Parfois, je croyais ma force et mon activité doublées ; il me semblait
tout savoir, tout comprendre ; l’imagination m’apportait des délices
infinies. En recouvrant ce que les hommes appellent la raison,
faudra-t-il regretter de les avoir perdues ?…
(...)
Ici a commencé pour moi ce que j’appellerai l’épanchement du songe dans
la vie réelle. À dater de ce moment, tout prenait parfois un aspect
double, — et cela sans que le raisonnement manquât jamais de logique,
sans que la mémoire perdît les plus légers détails de ce qui m’arrivait.

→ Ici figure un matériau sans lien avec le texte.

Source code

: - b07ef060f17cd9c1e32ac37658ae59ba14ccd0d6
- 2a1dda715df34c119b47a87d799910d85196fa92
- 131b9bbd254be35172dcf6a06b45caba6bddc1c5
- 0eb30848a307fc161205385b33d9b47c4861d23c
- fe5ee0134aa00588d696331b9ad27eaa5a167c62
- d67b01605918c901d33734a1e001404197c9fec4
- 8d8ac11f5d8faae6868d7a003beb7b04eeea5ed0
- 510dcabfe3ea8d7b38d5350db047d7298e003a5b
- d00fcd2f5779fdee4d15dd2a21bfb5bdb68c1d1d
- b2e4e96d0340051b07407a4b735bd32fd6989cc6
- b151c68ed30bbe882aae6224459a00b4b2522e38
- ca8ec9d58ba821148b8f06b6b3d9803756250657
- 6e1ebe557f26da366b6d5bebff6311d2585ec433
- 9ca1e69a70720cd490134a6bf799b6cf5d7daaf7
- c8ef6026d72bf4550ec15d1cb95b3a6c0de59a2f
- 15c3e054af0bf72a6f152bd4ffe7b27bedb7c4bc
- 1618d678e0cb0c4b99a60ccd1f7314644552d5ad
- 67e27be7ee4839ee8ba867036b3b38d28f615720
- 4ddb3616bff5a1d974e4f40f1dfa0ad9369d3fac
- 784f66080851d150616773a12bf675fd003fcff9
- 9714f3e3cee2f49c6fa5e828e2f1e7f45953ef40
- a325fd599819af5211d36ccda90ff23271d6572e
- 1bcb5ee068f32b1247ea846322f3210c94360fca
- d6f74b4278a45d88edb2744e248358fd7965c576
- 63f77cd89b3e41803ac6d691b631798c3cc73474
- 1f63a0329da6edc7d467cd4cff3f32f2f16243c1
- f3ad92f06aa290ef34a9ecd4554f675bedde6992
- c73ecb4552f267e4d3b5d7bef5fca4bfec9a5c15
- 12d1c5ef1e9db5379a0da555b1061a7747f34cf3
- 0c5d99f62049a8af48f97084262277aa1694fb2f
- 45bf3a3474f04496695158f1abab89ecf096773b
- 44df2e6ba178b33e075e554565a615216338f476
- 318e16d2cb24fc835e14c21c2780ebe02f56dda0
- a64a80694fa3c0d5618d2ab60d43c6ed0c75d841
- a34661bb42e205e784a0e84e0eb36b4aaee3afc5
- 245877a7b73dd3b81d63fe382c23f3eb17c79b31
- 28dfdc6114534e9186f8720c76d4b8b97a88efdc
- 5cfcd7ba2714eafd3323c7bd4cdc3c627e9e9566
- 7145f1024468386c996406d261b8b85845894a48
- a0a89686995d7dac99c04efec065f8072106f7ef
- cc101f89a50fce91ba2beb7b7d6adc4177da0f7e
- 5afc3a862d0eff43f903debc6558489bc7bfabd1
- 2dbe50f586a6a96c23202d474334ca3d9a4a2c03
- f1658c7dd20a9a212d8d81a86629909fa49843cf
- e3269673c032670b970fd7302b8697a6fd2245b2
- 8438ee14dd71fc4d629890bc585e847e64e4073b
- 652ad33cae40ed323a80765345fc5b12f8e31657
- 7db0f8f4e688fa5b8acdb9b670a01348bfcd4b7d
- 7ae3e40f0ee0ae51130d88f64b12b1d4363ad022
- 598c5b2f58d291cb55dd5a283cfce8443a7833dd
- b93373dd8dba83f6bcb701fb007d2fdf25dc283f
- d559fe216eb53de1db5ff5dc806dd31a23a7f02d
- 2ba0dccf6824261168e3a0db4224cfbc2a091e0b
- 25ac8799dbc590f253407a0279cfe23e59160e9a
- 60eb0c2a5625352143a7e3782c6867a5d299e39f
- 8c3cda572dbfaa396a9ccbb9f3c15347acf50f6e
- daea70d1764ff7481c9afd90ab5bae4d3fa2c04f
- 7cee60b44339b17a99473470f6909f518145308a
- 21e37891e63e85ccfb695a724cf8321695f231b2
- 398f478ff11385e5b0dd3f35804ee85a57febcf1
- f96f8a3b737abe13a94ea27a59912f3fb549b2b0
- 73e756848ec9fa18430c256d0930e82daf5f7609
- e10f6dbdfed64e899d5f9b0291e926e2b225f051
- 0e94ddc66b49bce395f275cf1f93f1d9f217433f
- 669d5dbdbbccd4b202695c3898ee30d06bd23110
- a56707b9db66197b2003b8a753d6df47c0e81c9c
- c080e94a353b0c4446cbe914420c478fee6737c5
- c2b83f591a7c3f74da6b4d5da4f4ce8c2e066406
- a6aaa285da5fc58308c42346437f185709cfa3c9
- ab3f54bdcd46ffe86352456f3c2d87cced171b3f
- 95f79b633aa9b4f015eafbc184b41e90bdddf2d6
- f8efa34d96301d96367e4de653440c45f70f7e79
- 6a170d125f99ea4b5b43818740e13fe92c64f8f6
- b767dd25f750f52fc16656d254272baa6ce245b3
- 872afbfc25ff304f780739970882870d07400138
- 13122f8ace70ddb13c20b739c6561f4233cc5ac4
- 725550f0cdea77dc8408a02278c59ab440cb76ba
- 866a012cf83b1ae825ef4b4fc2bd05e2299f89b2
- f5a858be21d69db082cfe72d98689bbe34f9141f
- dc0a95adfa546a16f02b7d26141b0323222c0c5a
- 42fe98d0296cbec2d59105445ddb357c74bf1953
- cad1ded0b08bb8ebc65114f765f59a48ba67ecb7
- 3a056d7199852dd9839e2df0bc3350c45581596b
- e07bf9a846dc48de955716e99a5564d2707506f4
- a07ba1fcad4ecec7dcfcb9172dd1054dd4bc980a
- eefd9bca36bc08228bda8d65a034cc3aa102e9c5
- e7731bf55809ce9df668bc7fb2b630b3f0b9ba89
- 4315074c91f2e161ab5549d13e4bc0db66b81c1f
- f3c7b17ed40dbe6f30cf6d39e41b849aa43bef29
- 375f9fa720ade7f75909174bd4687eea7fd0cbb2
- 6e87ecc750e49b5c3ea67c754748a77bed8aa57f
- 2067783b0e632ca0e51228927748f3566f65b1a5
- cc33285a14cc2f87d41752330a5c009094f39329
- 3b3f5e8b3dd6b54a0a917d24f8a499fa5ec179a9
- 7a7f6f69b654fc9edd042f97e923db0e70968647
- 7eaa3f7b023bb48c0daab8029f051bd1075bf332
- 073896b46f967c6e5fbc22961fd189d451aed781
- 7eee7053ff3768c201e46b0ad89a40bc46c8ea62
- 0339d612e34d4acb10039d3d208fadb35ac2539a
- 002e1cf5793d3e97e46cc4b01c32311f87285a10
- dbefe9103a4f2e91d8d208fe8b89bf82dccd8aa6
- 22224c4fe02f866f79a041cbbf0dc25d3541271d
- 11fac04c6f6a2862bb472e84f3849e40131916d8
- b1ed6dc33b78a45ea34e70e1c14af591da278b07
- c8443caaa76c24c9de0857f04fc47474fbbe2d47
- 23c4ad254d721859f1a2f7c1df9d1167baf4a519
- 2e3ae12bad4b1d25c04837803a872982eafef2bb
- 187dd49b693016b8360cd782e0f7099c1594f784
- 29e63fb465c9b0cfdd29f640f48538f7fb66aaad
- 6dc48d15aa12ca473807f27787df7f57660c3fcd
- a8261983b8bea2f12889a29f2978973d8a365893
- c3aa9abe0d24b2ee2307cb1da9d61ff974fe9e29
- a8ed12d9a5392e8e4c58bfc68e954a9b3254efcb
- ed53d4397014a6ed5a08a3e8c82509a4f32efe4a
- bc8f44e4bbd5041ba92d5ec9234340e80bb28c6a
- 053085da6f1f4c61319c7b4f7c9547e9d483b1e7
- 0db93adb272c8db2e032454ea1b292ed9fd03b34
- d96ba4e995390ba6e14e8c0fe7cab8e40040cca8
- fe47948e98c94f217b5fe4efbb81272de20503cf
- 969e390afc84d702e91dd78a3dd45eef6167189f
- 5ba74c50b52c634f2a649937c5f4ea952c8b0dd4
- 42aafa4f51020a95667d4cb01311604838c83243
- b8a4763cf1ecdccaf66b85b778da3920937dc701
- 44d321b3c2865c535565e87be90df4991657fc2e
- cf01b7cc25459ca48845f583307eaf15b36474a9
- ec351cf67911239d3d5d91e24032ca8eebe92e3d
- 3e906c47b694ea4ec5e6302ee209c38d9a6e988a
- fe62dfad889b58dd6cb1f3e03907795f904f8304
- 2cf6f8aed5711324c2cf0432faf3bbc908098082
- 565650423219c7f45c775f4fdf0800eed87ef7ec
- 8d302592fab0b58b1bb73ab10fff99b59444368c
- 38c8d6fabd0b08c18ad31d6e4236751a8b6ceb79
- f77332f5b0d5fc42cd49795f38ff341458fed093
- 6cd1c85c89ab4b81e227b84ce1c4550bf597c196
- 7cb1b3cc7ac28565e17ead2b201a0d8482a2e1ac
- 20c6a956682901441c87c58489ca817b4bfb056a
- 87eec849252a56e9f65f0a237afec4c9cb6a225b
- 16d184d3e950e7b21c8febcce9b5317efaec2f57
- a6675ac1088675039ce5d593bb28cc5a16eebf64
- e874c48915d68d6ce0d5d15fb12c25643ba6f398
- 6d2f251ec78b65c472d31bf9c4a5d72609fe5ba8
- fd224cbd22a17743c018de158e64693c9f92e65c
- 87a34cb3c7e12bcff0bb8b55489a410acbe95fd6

Seulement, mes actions, insensées en apparence, étaient soumises à ce
que l’on appelle illusion, selon la raison humaine…
(...)
D’immenses cercles se traçaient dans l’infini, comme les orbes que
forme l’eau troublée par la chute d’un corps ; chaque région, peuplée de
figures radieuses, se colorait, se mouvait et se fondait tour à tour,
et une divinité, toujours la même, rejetait en souriant les masques
furtifs de ses diverses incarnations, et se réfugiait enfin
insaisissable dans les mystiques splendeurs du ciel d’Asie.
(...)
... chaque personne qui m’approchait semblait changée, les objets matériels
avaient comme une pénombre qui en modifiait la forme, et les jeux de la
lumière, les combinaisons des couleurs se décomposaient, de manière à
m’entretenir dans une série constante d’impressions qui se liaient entre
elles, et dont le rêve, plus dégagé des éléments extérieurs, continuait
la probabilité.
(...)
Je me sentais emporté sans souffrance par un courant de métal fondu, et
mille fleuves pareils, dont les teintes indiquaient les différences
chimiques, sillonnaient le sein de la terre comme les vaisseaux et les
veines qui serpentent parmi les lobes du cerveau. Tous coulaient,
circulaient et vibraient ainsi, et j’eus le sentiment que ces courants
étaient composés d’âmes vivantes, à l’état moléculaire, que la rapidité
de ce voyage m’empêchait seule de distinguer. Une clarté blanchâtre
s’infiltrait peu à peu dans ces conduits et je vis enfin s’élargir,
ainsi qu’une vaste coupole, un horizon nouveau où se traçaient des îles
entourées de flots lumineux. Je me trouvai sur une côte éclairée de ce jour sans soleil, et je vis un vieillard qui cultivait la terre.
(...)
Tout à coup une singulière harmonie résonna dans nos solitudes, et il
semblait que les cris, les rugissements et les sifflements confus des
êtres primitifs se modulassent désormais sur cet air divin. Les
variations se succédaient à l’infini, la planète s’éclairait peu à peu,
des formes divines se dessinaient sur la verdure et sur les profondeurs
des bocages, et, désormais domptés, tous les monstres que j’avais vus
dépouillaient leurs formes bizarres et devenaient hommes et femmes ;
d’autres revêtaient, dans leurs transformations, la figure des bêtes
sauvages, des poissons et des oiseaux.
(...)
Je m’étonnais de temps en temps de rencontrer de vastes flaques d’eau, suspendues
comme le sont les nuages dans l’air, et toutefois offrant une telle
densité, qu’on pouvait en détacher des flocons ; mais il est clair qu’il
s’agissait là d’un liquide différent de l’eau terrestre, et qui était
sans doute l’évaporation de celui qui figurait la mer et les fleuves
pour le monde des esprits.
(...)
Mais, selon ma pensée, les événements terrestres étaient liés à ceux
du monde invisible. C’est un de ces rapports étranges dont je ne me
rends pas compte moi-même et qu’il est plus aisé d’indiquer que de
définir…
Qu’avais-je fait ? J’avais troublé l’harmonie de l’univers magique où
mon âme puisait la certitude d’une existence immortelle. J’étais maudit
peut-être pour avoir voulu percer un mystère redoutable en offensant la
loi divine ; je ne devais plus attendre que la colère et le mépris !
Les ombres irritées fuyaient en jetant des cris et traçant dans l’air
des cercles fatals, comme les oiseaux à l’approche d’un orage."